All you need to know about the differences between the NBA's playoffs and the NHL's playoffs could be found in a three-day stretch that ended Tuesday night.
In the NHL playoffs, you'll hardly hear an unshaven, unkempt Canadian defensemen claim, after a heartbreaking home loss to a heated rival, that the league has an inherent conspiracy brewing to have its big-market teams reach the finals, thereby slanting the officiating.
This appears common throughout the NBA, where the grapes in Miami appear the most sour. Hey, Elian's gone, get over it.
The newest stream of whine comes from the tall and overpaid members of the Miami Heat, where even leather-faced Pat Riley joined in the chorus of crybabies after being bounced by the New York Knicks again.
Leading the prosecution was ole Jim Garrison himself, guard Tim Hardaway.

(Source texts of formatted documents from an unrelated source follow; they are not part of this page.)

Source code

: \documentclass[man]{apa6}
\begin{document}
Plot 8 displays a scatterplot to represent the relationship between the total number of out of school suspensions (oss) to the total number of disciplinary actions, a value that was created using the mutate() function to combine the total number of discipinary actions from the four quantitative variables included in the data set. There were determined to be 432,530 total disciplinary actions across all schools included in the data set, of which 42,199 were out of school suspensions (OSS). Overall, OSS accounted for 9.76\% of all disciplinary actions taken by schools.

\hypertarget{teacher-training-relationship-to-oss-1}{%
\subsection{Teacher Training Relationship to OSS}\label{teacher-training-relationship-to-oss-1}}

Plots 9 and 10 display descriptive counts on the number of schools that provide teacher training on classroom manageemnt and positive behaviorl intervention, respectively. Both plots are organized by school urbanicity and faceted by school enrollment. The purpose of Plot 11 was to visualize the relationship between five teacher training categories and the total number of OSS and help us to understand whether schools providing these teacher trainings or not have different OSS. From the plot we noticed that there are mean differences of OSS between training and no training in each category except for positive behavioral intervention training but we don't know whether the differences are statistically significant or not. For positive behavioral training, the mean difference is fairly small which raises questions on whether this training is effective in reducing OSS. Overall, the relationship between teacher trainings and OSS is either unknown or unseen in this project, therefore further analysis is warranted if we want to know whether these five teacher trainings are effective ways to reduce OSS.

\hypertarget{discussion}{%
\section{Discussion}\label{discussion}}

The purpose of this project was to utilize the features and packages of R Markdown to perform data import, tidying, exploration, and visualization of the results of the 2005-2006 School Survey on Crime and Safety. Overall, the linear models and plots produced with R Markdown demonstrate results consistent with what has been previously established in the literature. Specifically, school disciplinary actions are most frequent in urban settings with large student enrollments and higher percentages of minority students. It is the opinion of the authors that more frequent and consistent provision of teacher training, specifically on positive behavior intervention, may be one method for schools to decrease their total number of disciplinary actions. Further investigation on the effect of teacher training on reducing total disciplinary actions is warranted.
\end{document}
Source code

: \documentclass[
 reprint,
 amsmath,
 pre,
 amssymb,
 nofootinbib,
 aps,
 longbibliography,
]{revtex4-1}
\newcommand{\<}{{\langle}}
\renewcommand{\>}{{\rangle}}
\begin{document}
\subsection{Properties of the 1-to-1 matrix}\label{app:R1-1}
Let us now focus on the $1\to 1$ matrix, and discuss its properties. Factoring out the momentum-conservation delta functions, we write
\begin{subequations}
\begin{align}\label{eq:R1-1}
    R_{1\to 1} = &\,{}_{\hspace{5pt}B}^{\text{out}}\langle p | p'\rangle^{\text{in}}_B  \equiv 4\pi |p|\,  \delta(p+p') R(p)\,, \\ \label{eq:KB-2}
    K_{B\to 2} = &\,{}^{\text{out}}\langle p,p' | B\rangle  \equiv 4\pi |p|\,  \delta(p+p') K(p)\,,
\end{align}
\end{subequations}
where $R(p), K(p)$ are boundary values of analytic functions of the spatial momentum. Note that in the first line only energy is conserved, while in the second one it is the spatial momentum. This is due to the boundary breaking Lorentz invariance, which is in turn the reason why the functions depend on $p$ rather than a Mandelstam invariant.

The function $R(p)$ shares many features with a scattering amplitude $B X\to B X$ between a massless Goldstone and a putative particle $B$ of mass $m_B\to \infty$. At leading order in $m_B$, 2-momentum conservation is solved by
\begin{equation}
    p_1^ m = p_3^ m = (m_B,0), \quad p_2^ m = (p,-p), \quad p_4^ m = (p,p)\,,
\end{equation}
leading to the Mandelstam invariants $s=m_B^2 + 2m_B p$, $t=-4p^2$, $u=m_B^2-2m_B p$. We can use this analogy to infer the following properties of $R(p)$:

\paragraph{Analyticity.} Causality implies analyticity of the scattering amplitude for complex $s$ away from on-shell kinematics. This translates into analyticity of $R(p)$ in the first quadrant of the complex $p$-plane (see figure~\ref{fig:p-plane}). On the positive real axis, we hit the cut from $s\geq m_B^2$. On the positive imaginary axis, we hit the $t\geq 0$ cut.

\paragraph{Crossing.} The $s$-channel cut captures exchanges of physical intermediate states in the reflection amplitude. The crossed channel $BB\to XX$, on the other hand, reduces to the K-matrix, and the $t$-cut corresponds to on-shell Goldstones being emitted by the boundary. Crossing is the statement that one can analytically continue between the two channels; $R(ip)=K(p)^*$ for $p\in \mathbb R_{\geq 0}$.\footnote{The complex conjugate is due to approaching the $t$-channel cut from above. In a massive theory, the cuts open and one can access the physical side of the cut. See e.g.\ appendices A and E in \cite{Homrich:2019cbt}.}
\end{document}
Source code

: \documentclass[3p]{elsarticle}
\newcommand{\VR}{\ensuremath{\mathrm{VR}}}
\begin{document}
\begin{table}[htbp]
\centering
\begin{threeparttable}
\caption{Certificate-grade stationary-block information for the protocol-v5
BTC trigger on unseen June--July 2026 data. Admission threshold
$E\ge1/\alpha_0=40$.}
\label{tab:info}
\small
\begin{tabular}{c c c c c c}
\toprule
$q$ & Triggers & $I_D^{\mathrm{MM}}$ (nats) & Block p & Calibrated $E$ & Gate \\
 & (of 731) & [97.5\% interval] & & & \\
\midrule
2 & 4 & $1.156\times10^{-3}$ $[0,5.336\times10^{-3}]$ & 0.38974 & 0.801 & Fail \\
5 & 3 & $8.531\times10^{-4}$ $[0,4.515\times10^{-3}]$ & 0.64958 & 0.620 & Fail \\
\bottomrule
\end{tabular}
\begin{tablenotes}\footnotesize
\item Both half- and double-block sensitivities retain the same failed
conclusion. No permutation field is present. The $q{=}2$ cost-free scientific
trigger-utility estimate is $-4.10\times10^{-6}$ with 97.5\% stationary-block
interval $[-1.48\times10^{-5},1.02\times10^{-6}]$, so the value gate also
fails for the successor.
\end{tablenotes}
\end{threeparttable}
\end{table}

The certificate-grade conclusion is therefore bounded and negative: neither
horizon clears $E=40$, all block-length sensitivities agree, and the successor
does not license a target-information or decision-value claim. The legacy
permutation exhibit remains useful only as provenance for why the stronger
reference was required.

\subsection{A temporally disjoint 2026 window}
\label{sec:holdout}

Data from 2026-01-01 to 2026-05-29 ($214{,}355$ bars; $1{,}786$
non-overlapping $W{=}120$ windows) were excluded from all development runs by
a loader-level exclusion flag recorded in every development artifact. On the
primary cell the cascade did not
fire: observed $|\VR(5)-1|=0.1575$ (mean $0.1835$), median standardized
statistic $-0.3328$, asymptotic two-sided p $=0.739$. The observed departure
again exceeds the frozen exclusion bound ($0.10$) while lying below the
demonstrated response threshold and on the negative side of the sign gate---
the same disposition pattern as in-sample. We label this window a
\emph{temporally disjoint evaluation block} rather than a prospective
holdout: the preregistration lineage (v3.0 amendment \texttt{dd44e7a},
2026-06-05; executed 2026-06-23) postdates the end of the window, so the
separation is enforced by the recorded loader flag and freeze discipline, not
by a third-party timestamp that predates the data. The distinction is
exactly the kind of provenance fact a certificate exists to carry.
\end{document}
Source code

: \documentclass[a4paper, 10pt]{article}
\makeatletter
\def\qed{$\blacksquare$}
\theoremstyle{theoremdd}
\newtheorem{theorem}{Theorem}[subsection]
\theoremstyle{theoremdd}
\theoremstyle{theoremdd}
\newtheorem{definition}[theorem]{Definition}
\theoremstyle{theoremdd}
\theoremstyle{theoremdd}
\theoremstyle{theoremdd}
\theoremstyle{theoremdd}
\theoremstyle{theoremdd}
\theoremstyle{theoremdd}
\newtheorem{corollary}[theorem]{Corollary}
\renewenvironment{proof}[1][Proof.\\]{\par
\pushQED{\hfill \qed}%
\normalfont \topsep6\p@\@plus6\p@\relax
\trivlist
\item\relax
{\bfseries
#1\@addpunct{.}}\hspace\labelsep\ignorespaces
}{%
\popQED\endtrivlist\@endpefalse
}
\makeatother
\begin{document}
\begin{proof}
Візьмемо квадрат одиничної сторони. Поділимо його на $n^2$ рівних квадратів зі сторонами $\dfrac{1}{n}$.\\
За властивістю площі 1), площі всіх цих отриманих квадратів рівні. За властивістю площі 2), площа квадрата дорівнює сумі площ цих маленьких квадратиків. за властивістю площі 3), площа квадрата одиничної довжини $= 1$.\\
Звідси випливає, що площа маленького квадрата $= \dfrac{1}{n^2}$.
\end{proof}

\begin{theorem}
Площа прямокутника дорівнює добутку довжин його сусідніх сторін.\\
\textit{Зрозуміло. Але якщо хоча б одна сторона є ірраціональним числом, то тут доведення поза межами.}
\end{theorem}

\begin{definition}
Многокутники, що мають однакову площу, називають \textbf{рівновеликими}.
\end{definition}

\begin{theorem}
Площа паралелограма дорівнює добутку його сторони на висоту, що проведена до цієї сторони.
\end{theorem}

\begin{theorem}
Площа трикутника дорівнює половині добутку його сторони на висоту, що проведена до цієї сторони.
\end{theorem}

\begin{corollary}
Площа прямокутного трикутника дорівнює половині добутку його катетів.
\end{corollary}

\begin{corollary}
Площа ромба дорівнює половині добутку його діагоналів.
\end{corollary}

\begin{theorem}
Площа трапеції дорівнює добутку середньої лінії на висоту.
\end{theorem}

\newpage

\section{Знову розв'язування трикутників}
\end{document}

He launched several horrible shots during the seven-game train wreck, heaving his best shot at the NBA and referee Dick Bovetta.
During the waning moments of what appeared to be another Heat collapse, Hardaway screamed at Bovetta: "Quit cheating for the other side!"
Then, in the first few moments of his off-season, Hardaway blamed the NBA, Bovetta, Fidel Castro, Janet Reno, Tubbs, Crockett, even Spike Lee for what he considered a travesty of justice.
Hardaway begged NBA lord of discipline Rod Thorn to look into Bovetta, a native New Yorker known to hug and fraternize with friends sitting courtside at Madison Square Garden.
"Now you know why people call him `Knick Bovetta,"' Hardaway moaned.
This from a man who tried 20 shots Sunday to make six.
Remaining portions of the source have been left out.